17. Changes to these Terms
We may update these Terms from time to time. Material changes will be announced by email to account administrators at least 30 days before they take effect; continued use of the Service after the effective date constitutes acceptance. If the Customer does not accept the changes it may terminate before the effective date and receive a pro-rata refund for any prepaid, unused term.
18. Governing law and jurisdiction
These Terms are governed by Spanish law. Any dispute that cannot be settled amicably will be submitted to the exclusive jurisdiction of the courts of Palma de Mallorca. Where the Customer qualifies as a consumer, mandatory consumer-protection rules of the country of habitual residence remain unaffected, and disputes may also be submitted to the courts of that country.
Consumers in the European Union may also use the European Commission’s online dispute resolution platform at ec.europa.eu/consumers/odr.

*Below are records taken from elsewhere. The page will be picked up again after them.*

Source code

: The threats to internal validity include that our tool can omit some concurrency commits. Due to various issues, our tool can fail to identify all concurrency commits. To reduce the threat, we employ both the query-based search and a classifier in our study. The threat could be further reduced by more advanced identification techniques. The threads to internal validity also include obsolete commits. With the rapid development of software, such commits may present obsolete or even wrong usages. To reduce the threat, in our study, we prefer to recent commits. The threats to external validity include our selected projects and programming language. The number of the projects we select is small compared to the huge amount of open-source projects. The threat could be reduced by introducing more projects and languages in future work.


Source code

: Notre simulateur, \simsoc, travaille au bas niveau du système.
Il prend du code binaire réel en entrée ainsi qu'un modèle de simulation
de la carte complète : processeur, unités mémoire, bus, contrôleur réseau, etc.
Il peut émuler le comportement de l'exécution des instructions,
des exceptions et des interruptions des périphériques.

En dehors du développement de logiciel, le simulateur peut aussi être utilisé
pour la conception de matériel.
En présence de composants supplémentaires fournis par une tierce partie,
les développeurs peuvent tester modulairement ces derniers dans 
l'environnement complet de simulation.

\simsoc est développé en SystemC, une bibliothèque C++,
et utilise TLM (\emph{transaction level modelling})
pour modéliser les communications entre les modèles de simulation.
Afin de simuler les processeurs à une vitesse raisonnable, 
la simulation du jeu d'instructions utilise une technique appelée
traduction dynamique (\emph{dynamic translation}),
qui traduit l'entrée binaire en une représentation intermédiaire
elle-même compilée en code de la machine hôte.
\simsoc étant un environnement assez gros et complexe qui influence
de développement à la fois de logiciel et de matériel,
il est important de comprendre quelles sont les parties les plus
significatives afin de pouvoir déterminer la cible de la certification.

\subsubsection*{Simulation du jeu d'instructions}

19. Severability and assignment
If any provision of these Terms is held unenforceable, the remaining provisions continue in full force. The Customer may not assign or transfer these Terms without our prior written consent; we may assign them to an affiliate or successor in connection with a merger, acquisition or sale of assets.
20. Entire agreement
These Terms, together with the documents they reference (Privacy Policy, Cookie Policy, Legal Notice and — where applicable — order forms), constitute the entire agreement between the parties regarding the Service and supersede any prior agreement on the same subject.